- INFORMATION:
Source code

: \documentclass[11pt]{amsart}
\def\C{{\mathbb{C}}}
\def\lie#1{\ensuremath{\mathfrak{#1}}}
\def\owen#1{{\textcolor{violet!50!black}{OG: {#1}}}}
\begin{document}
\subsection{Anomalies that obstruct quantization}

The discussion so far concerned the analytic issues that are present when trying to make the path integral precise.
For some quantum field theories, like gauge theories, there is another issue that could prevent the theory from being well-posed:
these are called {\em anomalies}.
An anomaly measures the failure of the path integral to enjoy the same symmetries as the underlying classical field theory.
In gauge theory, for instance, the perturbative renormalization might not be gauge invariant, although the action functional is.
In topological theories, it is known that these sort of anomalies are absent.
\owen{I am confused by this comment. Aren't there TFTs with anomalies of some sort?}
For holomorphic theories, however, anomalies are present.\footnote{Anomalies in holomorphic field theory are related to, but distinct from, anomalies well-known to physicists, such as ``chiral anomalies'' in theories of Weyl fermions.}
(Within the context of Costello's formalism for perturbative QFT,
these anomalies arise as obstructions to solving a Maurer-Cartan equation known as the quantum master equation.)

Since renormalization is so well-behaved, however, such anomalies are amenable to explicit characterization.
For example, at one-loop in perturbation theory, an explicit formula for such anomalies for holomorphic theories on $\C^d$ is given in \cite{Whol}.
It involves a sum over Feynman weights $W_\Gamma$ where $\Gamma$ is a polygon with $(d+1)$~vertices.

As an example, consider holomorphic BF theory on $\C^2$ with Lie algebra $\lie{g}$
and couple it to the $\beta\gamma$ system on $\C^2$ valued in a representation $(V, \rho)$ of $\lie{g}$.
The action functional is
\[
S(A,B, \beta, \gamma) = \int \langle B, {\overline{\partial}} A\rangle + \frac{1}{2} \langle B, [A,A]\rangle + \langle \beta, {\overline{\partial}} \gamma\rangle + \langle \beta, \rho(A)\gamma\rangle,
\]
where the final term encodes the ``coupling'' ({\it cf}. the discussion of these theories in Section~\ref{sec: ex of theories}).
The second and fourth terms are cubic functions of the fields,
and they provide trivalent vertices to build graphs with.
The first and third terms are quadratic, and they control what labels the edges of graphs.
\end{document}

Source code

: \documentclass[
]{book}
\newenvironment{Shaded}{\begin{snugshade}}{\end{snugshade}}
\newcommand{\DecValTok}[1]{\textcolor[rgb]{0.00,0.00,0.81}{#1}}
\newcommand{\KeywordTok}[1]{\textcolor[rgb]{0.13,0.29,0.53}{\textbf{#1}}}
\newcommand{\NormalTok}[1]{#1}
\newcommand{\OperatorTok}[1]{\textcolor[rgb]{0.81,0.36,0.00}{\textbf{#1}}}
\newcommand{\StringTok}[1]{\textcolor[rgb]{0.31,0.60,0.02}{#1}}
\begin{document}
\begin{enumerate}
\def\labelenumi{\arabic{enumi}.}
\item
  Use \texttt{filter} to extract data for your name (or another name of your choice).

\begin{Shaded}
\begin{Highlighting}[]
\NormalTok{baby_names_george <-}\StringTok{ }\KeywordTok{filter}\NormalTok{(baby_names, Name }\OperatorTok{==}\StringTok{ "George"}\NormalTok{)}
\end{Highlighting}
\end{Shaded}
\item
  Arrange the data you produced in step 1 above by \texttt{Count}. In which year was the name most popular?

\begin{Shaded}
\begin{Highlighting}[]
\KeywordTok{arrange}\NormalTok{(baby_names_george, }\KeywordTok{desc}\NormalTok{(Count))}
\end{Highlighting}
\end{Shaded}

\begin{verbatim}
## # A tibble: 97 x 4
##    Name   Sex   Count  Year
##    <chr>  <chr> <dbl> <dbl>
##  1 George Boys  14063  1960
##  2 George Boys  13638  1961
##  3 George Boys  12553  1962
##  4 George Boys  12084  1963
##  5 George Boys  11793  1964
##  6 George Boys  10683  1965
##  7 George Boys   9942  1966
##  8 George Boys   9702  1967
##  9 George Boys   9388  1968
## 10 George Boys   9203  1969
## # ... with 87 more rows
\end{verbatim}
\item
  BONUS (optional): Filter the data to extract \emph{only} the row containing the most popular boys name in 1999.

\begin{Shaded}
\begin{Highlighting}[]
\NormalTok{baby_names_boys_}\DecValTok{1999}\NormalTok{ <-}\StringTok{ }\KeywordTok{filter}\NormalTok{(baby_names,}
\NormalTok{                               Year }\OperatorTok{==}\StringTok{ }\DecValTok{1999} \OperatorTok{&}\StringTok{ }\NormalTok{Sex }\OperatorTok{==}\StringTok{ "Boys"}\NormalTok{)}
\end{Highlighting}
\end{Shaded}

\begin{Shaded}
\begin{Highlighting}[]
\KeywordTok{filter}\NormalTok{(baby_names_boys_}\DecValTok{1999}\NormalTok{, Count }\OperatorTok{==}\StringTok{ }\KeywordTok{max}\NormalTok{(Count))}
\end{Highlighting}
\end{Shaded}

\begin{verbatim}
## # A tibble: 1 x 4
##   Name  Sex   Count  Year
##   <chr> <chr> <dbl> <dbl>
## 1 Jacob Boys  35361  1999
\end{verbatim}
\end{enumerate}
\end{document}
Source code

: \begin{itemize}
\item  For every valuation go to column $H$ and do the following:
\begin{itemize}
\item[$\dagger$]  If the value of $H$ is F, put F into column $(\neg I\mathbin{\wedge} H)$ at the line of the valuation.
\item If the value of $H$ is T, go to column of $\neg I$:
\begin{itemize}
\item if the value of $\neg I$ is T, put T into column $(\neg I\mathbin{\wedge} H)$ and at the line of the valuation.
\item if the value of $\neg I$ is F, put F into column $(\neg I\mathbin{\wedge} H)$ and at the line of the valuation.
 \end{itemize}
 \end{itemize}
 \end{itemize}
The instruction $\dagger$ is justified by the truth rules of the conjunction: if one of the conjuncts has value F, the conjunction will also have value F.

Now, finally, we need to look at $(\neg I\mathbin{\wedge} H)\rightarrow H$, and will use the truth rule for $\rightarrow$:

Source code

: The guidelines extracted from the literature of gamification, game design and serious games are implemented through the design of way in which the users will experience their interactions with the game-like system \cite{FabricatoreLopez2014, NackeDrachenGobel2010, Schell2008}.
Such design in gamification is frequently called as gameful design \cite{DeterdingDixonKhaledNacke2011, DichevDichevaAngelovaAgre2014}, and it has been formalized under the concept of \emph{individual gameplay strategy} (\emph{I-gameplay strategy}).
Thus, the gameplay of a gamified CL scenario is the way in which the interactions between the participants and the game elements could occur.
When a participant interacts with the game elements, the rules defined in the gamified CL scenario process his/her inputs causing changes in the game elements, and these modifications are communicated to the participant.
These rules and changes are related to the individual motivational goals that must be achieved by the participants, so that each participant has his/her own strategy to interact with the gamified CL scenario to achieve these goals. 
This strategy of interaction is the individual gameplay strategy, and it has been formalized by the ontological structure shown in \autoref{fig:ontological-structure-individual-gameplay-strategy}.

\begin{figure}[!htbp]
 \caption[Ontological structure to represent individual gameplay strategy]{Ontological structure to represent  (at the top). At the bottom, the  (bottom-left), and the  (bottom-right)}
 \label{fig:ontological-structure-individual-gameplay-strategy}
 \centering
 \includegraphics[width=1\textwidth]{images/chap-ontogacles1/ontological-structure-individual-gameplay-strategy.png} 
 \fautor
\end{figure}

- THE TASK: When you reach the line holding "In gauge theory, for" in the records above, begin reproducing exactly, stop after the line holding "For example, at", and output nothing else.

- EXPECTED OUTPUT:
In gauge theory, for instance, the perturbative renormalization might not be gauge invariant, although the action functional is.
In topological theories, it is known that these sort of anomalies are absent.
\owen{I am confused by this comment. Aren't there TFTs with anomalies of some sort?}
For holomorphic theories, however, anomalies are present.\footnote{Anomalies in holomorphic field theory are related to, but distinct from, anomalies well-known to physicists, such as ``chiral anomalies'' in theories of Weyl fermions.}
(Within the context of Costello's formalism for perturbative QFT,
these anomalies arise as obstructions to solving a Maurer-Cartan equation known as the quantum master equation.)

Since renormalization is so well-behaved, however, such anomalies are amenable to explicit characterization.
For example, at one-loop in perturbation theory, an explicit formula for such anomalies for holomorphic theories on $\C^d$ is given in \cite{Whol}.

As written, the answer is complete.